While disruption appears to have occurred on the supply side (number of wine applications available and the number of wine labels with a QR code), this research suggests that relatively little change is occurring on the demand side (a relatively small segment of the population—those already interested in wine—are employing the technology to aid in their purchase decision).

What might be the lessons learned from this example?

  • That we are likely looking for people who have already addressed our research question and at conceptual levels that might apply to our particular question
  • That formulating a research question’s conceptual component helps us learn about larger business and professional issues, methods, and studies that may well apply to our particular case
  • That when researching we do well NOT to go about proving our point, but to use our first ideas as hypotheses, be open to surprise, and treat the enterprise as a process of discovery

What did this student likely learn from this demonstration?
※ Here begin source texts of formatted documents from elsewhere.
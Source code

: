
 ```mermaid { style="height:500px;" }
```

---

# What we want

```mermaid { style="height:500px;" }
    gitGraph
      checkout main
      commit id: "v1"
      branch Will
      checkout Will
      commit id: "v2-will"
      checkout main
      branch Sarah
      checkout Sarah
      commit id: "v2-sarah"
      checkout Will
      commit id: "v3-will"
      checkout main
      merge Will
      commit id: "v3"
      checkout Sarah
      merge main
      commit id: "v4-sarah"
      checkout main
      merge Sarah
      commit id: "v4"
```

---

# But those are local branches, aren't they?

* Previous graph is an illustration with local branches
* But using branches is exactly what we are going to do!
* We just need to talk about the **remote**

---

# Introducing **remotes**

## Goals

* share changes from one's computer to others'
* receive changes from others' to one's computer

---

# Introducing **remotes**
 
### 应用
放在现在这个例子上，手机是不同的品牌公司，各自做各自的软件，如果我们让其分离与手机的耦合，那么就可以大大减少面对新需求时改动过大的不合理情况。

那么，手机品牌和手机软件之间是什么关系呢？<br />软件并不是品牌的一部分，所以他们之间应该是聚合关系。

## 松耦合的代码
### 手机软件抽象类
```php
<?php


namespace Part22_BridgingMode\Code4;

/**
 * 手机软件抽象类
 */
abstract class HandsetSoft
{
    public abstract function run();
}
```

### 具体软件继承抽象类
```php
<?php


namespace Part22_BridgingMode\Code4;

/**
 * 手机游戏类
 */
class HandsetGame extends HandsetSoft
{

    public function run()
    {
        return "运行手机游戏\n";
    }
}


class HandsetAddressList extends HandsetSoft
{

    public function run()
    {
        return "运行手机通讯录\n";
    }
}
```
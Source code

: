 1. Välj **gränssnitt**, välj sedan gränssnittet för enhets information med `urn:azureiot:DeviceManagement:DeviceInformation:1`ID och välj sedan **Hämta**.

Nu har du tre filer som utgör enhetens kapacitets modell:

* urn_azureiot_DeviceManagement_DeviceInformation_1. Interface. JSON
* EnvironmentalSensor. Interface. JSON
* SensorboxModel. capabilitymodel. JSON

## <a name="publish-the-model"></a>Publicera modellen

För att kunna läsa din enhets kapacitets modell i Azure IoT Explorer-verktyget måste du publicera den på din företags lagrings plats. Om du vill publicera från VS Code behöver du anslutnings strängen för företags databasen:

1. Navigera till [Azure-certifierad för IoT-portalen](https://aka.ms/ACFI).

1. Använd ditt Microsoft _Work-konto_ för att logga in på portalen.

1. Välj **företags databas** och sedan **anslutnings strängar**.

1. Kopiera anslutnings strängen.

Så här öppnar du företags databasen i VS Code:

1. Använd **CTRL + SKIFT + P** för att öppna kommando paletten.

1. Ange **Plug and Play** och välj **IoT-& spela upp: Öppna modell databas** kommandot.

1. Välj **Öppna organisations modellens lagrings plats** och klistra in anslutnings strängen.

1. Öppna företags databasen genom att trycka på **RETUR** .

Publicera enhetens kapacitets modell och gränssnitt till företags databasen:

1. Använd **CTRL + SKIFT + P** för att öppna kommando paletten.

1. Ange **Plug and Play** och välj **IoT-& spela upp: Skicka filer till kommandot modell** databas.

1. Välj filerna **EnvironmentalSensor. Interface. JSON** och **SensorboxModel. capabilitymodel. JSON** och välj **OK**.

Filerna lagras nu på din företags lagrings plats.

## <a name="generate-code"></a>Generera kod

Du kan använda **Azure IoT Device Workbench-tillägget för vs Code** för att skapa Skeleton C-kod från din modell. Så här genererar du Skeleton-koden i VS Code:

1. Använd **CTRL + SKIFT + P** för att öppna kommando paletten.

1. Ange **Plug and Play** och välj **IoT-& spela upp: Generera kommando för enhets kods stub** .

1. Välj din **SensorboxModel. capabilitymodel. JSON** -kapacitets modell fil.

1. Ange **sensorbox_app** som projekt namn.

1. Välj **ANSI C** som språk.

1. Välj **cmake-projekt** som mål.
  • That he was on the right track, the article confirms his assumption that older wine consumers would make use of digital technologies for wine purchases
  • That this data suggests this avenue might not be a game changer and he might do well to try a different angle
  • He now has a scientific article that he is well-prepared to examine for its content, form, and scientific standards: he knows now better what to look for.
  • That there is much to be learned, that he now has a better way of finding good advice, and so there is hope!